Instead of using hashtags (#) I decided to find the tweets sent directly to the company’s being studied by using the @ + Bank name (@ + TDBank_US, PNCBank). While only 850 tweets out of 1000 could be pulled from TD Bank, the difference was not substantial and the data sets were cleaned and readied for analysis.
td_df <- twListToDF(td)
td_df$statusSource = substr(td_df$statusSource,
regexpr('>', td_df$statusSource) + 1,
regexpr('</a>', td_df$statusSource) - 1 )
td_wrds <- td_df %>% filter(!str_detect(text, '^"')) %>%
mutate(text = str_replace_all(text, "https://t.co/[A-Za-z\\d]+|&", "")) %>%
unnest_tokens(word, text, token = "regex", pattern = reg) %>%
filter(!word %in% c("@tdbank","rt", stop_words$word),
str_detect(word, "[a-z]"))
pnc_df <- twListToDF(pnc)
pnc_df$statusSource = substr(pnc_df$statusSource,
regexpr('>', td_df$statusSource) + 1,
regexpr('</a>', td_df$statusSource) - 1 )
pnc_wrds <- pnc_df %>% filter(!str_detect(text, '^"')) %>%
mutate(text = str_replace_all(text, "https://t.co/[A-Za-z\\d]+|&", "")) %>%
unnest_tokens(word, text, token = "regex", pattern = reg) %>%
filter(!word %in% c("@pncbank","rt", "https", stop_words$word),
str_detect(word, "[a-z]"))
Social Media As Customer Service
I work for a bank, which means every year I will never fail to get an email touting our ranking in the JD Power standings across our footprint. JD Power does ratings for a number of industries, including financial institutions, based on set criteria. The one that interested me was Customer Service where PNC Bank was the #1 Institution nationally. I decided to spend this assignment comparing the twitter presence of PNC Bank to my employer, TD Bank.
Data Collection
Instead of using hashtags (#) I decided to find the tweets sent directly to the company’s being studied by using the @ + Bank name (@ + TDBank_US, PNCBank). While only 850 tweets out of 1000 could be pulled from TD Bank, the difference was not substantial and the data sets were cleaned and readied for analysis.

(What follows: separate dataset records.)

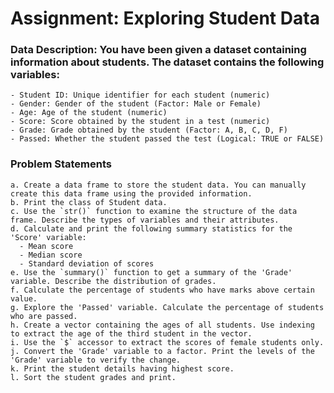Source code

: # Assignment: Exploring Student Data

### Data Description: You have been given a dataset containing information about students. The dataset contains the following variables:
    - Student ID: Unique identifier for each student (numeric)
    - Gender: Gender of the student (Factor: Male or Female)
    - Age: Age of the student (numeric)
    - Score: Score obtained by the student in a test (numeric)
    - Grade: Grade obtained by the student (Factor: A, B, C, D, F)
    - Passed: Whether the student passed the test (Logical: TRUE or FALSE)

### Problem Statements 
    a. Create a data frame to store the student data. You can manually create this data frame using the provided information.  
    b. Print the class of Student data.  
    c. Use the `str()` function to examine the structure of the data frame. Describe the types of variables and their attributes.  
    d. Calculate and print the following summary statistics for the 'Score' variable:  
      - Mean score  
      - Median score  
      - Standard deviation of scores  
    e. Use the `summary()` function to get a summary of the 'Grade' variable. Describe the distribution of grades.  
    f. Calculate the percentage of students who have marks above certain value.   
    g. Explore the 'Passed' variable. Calculate the percentage of students who are passed.  
    h. Create a vector containing the ages of all students. Use indexing to extract the age of the third student in the vector.  
    i. Use the `$` accessor to extract the scores of female students only.  
    j. Convert the 'Grade' variable to a factor. Print the levels of the 'Grade' variable to verify the change.  
    k. Print the student details having highest score.   
    l. Sort the student grades and print.
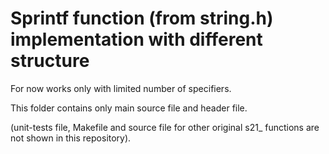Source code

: # Sprintf function (from string.h) implementation with different structure
For now works only with limited number of specifiers.

This folder contains only main source file and header file.

(unit-tests file, Makefile and source file for other original
s21_ functions are not shown in this repository).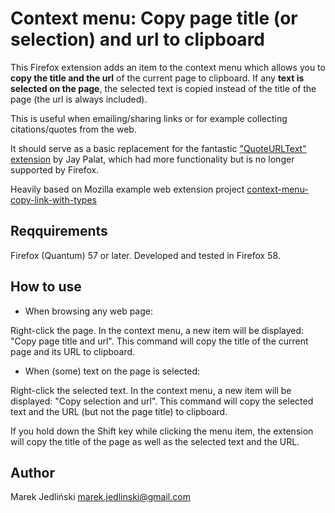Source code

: # Context menu: Copy page title (or selection) and url to clipboard

This Firefox extension adds an item to the context menu which allows you to __copy the title and the url__ of the current page to clipboard. If any __text is selected on the page__, the selected text is copied instead of the title of the page (the url is always included).

This is useful when emailing/sharing links or for example collecting citations/quotes from the web.

It should serve as a basic replacement for the fantastic ["QuoteURLText" extension](https://addons.mozilla.org/en-US/firefox/addon/quoteurltext/) by Jay Palat, which had more functionality but is no longer supported by Firefox.

Heavily based on Mozilla example web extension project [context-menu-copy-link-with-types](https://github.com/mdn/webextensions-examples/tree/master/context-menu-copy-link-with-types)

## Reqquirements

Firefox (Quantum) 57 or later. Developed and tested in Firefox 58.

## How to use

* When browsing any web page:

Right-click the page. In the context menu, a new item will be displayed: "Copy page title and url". This command will copy the title of the current page and its URL to clipboard.

* When (some) text on the page is selected:

Right-click the selected text. In the context menu, a new item will be displayed: "Copy selection and url". This command will copy the selected text and the URL (but not the page title) to clipboard.

If you hold down the Shift key while clicking the menu item, the extension will copy the title of the page as well as the selected text and the URL.


## Author

Marek Jedliński
marek.jedlinski@gmail.com

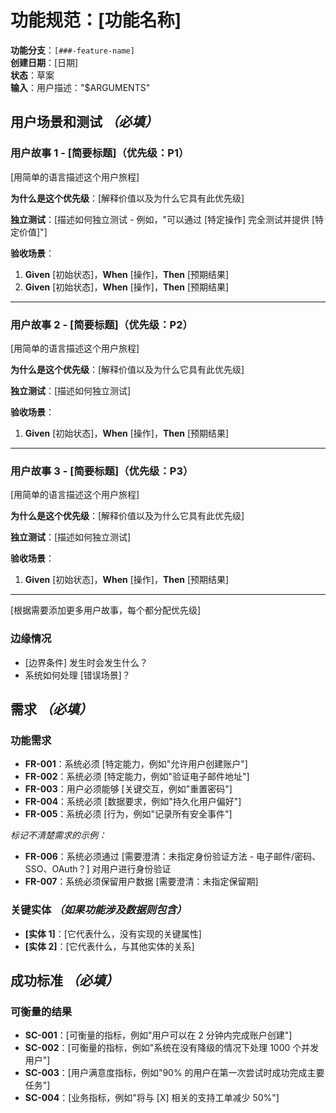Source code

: # 功能规范：[功能名称]

**功能分支**：`[###-feature-name]`  
**创建日期**：[日期]  
**状态**：草案  
**输入**：用户描述："$ARGUMENTS"

## 用户场景和测试 *（必填）*

<!--
  重要提示：用户故事应按重要性排序作为用户旅程进行优先级排序。
  每个用户故事/旅程必须是可独立测试的 - 这意味着如果您只实现其中一个，
  您仍然应该拥有一个可行的 MVP（最小可行产品），提供价值。
  
  为每个故事分配优先级（P1、P2、P3 等），其中 P1 是最关键的。
  将每个故事视为可以独立的功能片段：
  - 独立开发
  - 独立测试
  - 独立部署
  - 独立向用户演示
-->

### 用户故事 1 - [简要标题]（优先级：P1）

[用简单的语言描述这个用户旅程]

**为什么是这个优先级**：[解释价值以及为什么它具有此优先级]

**独立测试**：[描述如何独立测试 - 例如，"可以通过 [特定操作] 完全测试并提供 [特定价值]"]

**验收场景**：

1. **Given** [初始状态]，**When** [操作]，**Then** [预期结果]
2. **Given** [初始状态]，**When** [操作]，**Then** [预期结果]

---

### 用户故事 2 - [简要标题]（优先级：P2）

[用简单的语言描述这个用户旅程]

**为什么是这个优先级**：[解释价值以及为什么它具有此优先级]

**独立测试**：[描述如何独立测试]

**验收场景**：

1. **Given** [初始状态]，**When** [操作]，**Then** [预期结果]

---

### 用户故事 3 - [简要标题]（优先级：P3）

[用简单的语言描述这个用户旅程]

**为什么是这个优先级**：[解释价值以及为什么它具有此优先级]

**独立测试**：[描述如何独立测试]

**验收场景**：

1. **Given** [初始状态]，**When** [操作]，**Then** [预期结果]

---

[根据需要添加更多用户故事，每个都分配优先级]

### 边缘情况

<!--
  需要行动：本节中的内容代表占位符。
  用正确的边缘情况填充它们。
-->

- [边界条件] 发生时会发生什么？
- 系统如何处理 [错误场景]？

## 需求 *（必填）*

<!--
  需要行动：本节中的内容代表占位符。
  用正确的功能需求填充它们。
-->

### 功能需求

- **FR-001**：系统必须 [特定能力，例如"允许用户创建账户"]
- **FR-002**：系统必须 [特定能力，例如"验证电子邮件地址"]  
- **FR-003**：用户必须能够 [关键交互，例如"重置密码"]
- **FR-004**：系统必须 [数据要求，例如"持久化用户偏好"]
- **FR-005**：系统必须 [行为，例如"记录所有安全事件"]

*标记不清楚需求的示例：*

- **FR-006**：系统必须通过 [需要澄清：未指定身份验证方法 - 电子邮件/密码、SSO、OAuth？] 对用户进行身份验证
- **FR-007**：系统必须保留用户数据 [需要澄清：未指定保留期]

### 关键实体 *（如果功能涉及数据则包含）*

- **[实体 1]**：[它代表什么，没有实现的关键属性]
- **[实体 2]**：[它代表什么，与其他实体的关系]

## 成功标准 *（必填）*

<!--
  需要行动：定义可衡量的成功标准。
  这些必须是技术不可知的和可衡量的。
-->

### 可衡量的结果

- **SC-001**：[可衡量的指标，例如"用户可以在 2 分钟内完成账户创建"]
- **SC-002**：[可衡量的指标，例如"系统在没有降级的情况下处理 1000 个并发用户"]
- **SC-003**：[用户满意度指标，例如"90% 的用户在第一次尝试时成功完成主要任务"]
- **SC-004**：[业务指标，例如"将与 [X] 相关的支持工单减少 50%"]
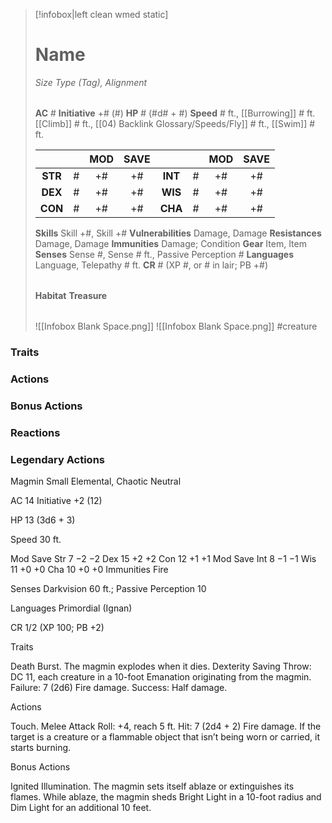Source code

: > [!infobox|left clean wmed static]
> # Name
> *Size Type (Tag), Alignment*
> 
> | |
> | - |
> **AC** # **Initiative** +# (#)
> **HP** # (#d# + #)
> **Speed** # ft., [[Burrowing]] # ft. [[Climb]] # ft., [[04) Backlink Glossary/Speeds/Fly]] # ft., [[Swim]] # ft.
> 
> | | | MOD | SAVE | | | MOD | SAVE |
> | :-: | :-: | :-: | :-: | :-: | :-: | :-: | :-: |
> | **STR** | # | +# | +# | **INT** | # | +# | +# | 
> | **DEX** | # | +# | +# | **WIS** | # | +# | +# |
> | **CON** | # | +# | +# | **CHA** | # | +# | +# |
> **Skills** Skill +#, Skill +#
> **Vulnerabilities** Damage, Damage
> **Resistances** Damage, Damage
> **Immunities** Damage; Condition
> **Gear** Item, Item
> **Senses** Sense #, Sense # ft., Passive Perception #
> **Languages** Language, Telepathy # ft.
> **CR** # (XP #, or # in lair; PB +#)
>
> | |
> | - |
> **Habitat**
> **Treasure**
> 
> | |
> | - |
> ![[Infobox Blank Space.png]]
> ![[Infobox Blank Space.png]]
> #creature 


### Traits
### Actions
### Bonus Actions
### Reactions
### Legendary Actions
Magmin
Small Elemental, Chaotic Neutral

AC 14 Initiative +2 (12)

HP 13 (3d6 + 3)

Speed 30 ft.

Mod	Save
Str	7	−2	−2
Dex	15	+2	+2
Con	12	+1	+1
Mod	Save
Int	8	−1	−1
Wis	11	+0	+0
Cha	10	+0	+0
Immunities Fire

Senses Darkvision 60 ft.; Passive Perception 10

Languages Primordial (Ignan)

CR 1/2 (XP 100; PB +2)

Traits

Death Burst. The magmin explodes when it dies. Dexterity Saving Throw: DC 11, each creature in a 10-foot Emanation originating from the magmin. Failure: 7 (2d6) Fire damage. Success: Half damage.

Actions

Touch. Melee Attack Roll: +4, reach 5 ft. Hit: 7 (2d4 + 2) Fire damage. If the target is a creature or a flammable object that isn’t being worn or carried, it starts burning.

Bonus Actions

Ignited Illumination. The magmin sets itself ablaze or extinguishes its flames. While ablaze, the magmin sheds Bright Light in a 10-foot radius and Dim Light for an additional 10 feet.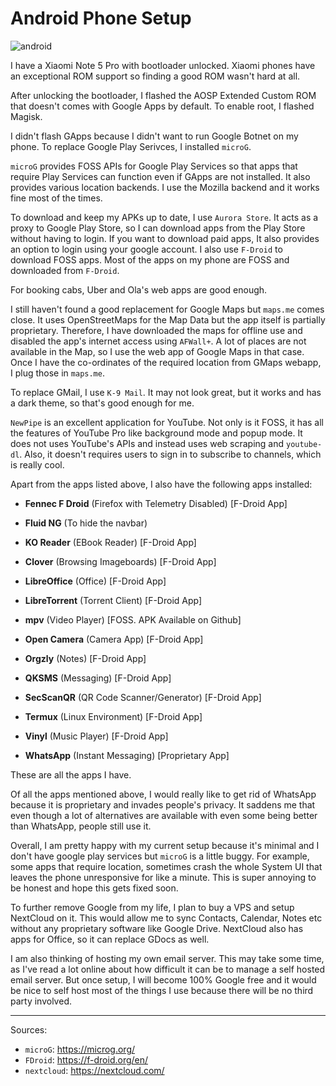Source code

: # Android Phone Setup

<picture>
  <img src="/blog/images/android.png" alt="android">
</picture>

I have a Xiaomi Note 5 Pro with bootloader unlocked. Xiaomi phones have an exceptional
ROM support so finding a good ROM wasn't hard at all.

After unlocking the bootloader, I flashed the AOSP Extended Custom ROM that doesn't comes with Google Apps by default.
To enable root, I flashed Magisk.

I didn't flash GApps because I didn't want to run Google Botnet on my phone.
To replace Google Play Serivces, I installed `microG`.

`microG` provides FOSS APIs for Google Play Services so that apps that require Play Services can function
even if GApps are not installed. It also provides various location backends. I use the Mozilla backend and it works fine most of the times.

To download and keep my APKs up to date, I use `Aurora Store`. It acts as a proxy to Google Play Store, so I can download apps
from the Play Store without having to login. If you want to download paid apps, It also provides an option to login using your
google account.
I also use `F-Droid` to download FOSS apps. Most of the apps on my phone are FOSS and downloaded from `F-Droid`.

For booking cabs, Uber and Ola's web apps are good enough.

I still haven't found a good replacement for Google Maps but `maps.me` comes close. It uses OpenStreetMaps for the Map Data
but the app itself is partially proprietary. Therefore, I have downloaded the maps for offline use and disabled the app's
internet access using `AFWall+`. A lot of places are not available in the Map, so I use the web app of Google Maps
in that case. Once I have the co-ordinates of the required location from GMaps webapp, I plug those in `maps.me`.

To replace GMail, I use `K-9 Mail`. It may not look great, but it works and has a dark theme, so that's good enough for me.

`NewPipe` is an excellent application for YouTube. Not only is it FOSS, it has all the features of YouTube Pro like background mode
and popup mode. It does not uses YouTube's APIs and instead uses web scraping and `youtube-dl`.
Also, it doesn't requires users to sign in to subscribe to channels, which is really cool.

Apart from the apps listed above, I also have the following apps installed:

 - **Fennec F Droid** (Firefox with Telemetry Disabled) [F-Droid App]

 - **Fluid NG** (To hide the navbar)

 - **KO Reader** (EBook Reader) [F-Droid App]

 - **Clover** (Browsing Imageboards) [F-Droid App]

 - **LibreOffice** (Office) [F-Droid App]

 - **LibreTorrent** (Torrent Client) [F-Droid App]

 - **mpv** (Video Player) [FOSS. APK Available on Github]

 - **Open Camera** (Camera App) [F-Droid App]

 - **Orgzly** (Notes) [F-Droid App]

 - **QKSMS** (Messaging) [F-Droid App]

 - **SecScanQR** (QR Code Scanner/Generator) [F-Droid App]

 - **Termux** (Linux Environment) [F-Droid App]

 - **Vinyl** (Music Player) [F-Droid App]

 - **WhatsApp** (Instant Messaging) [Proprietary App]

These are all the apps I have.

Of all the apps mentioned above, I would really like to get rid of WhatsApp
because it is proprietary and invades people's privacy. It saddens me that even though
a lot of alternatives are available with even some being better than WhatsApp,
people still use it.

Overall, I am pretty happy with my current setup because it's minimal and I don't have google play services
but `microG` is a little buggy. For example, some apps that require location, sometimes crash the whole System UI that
leaves the phone unresponsive for like a minute. This is super annoying to be honest and hope this gets fixed soon.

To further remove Google from my life, I plan to buy a VPS and setup NextCloud on it. This
would allow me to sync Contacts, Calendar, Notes etc without any proprietary software like Google Drive.
NextCloud also has apps for Office, so it can replace GDocs as well.

I am also thinking of hosting my own email server. This may take some time, as I've read a lot online
about how difficult it can be to manage a self hosted email server. But once setup, I will become 100% Google free
and it would be nice to self host most of the things I use because there will be no third party involved. 

---

Sources:

- `microG`: <https://microg.org/>
- `FDroid`: <https://f-droid.org/en/>
- `nextcloud`: <https://nextcloud.com/>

Company WordClouds: High Level
To get an idea of each bank’s brand identity on twitter, let’s see what everyone is saying to them. Below are wordclouds that were constructed using the text of each tweet collected for the company. Words in the center appear more frequent than those at the end. We can already see many differences and similarities by taking in this high level view of the data pulled from twitter. You’ll notice a heavy focus on local sports teams seems to be one of the main themes for both of them.
TD
PNC
Daily Sentiment in November
Let’s look at what the overall emotional feel was for each company through the last week or so. The bar graphs below show the sum of the overall sentiment (positive words - negative words) for each day’s tweets. The bing sentiment set was used as it provides easy to work with binary categories. Looks like most of this month has been calculated to be net positive when it comes to their tweets. Of course we’d have to get into the nitty-gritty of which words are being evaluated to be sure this just isn’t happening by chance.
The Effects of Retweeting
So far we’ve been treating each tweet equally, but the reality is that many tweets are shared through retweeting throughout long time periods. It’s probaby best we observe any sentiment differences that exist between retweeted tweets and 1x tweets.
Daily Sentiment
Looking at the daily chart with retweets seperate, we can see that their overall tone is generally more positive based on the analysis. Now remember that the chart magnifies any retweets on a given day, so if one tweet had a score of 4 and was shared 6 times we’d have a +24 as part of the daily sum. That being said we shouldn’t discount this as retweets are what strengthens a company’s core brand on twitter. It appears that TD Bank may actually get an advantage from retweets just based on the lower volume it has compared to PNC.
Contribution to Sentiment
The charts below show the words that contribute the most to both positive and negative retweet sentiment. You’ll notice right away that the two charts have a very common word at the top. Check out the words categorized as negative, you’ll see that TD has “fierce” towards the top. Now we’re not given the context but based on the heavy sports message we saw before we can guess this is probably related to a game or team. This is the danger of relying to heavily on sentiment analysis without customizing sentiments to your field of study.
Word Associations
The frequency of the word “support” and “supporting” on both of the company’s sentiment contribution chart means that we’ve found a buzz word that permeates quite a few of the communications relate to the institution. We’re going to dive into the qdap and tm packages to do a word association chart to find out what these banks are supporting. Below you can see the different words that appear most frequently with either “support” or “Supporting”. It’s easy to see how they differ when it comes to the causes they support.
TD “Support” Associations
PNC “Supporting” Associations
Conclusion
Well there’s no way we’d find PNC’s magic sauce from only 1,000 tweets but we’re off to a good start. We can see from their wordclouds and buzz words how they get their message to be unique and stick. TD also has its own unique brand and regional differences can definitely be seen in the analysis. We’re in a brave new world with the advent of text mining analysis, it’s amazing how much information we can attain at the click of a button.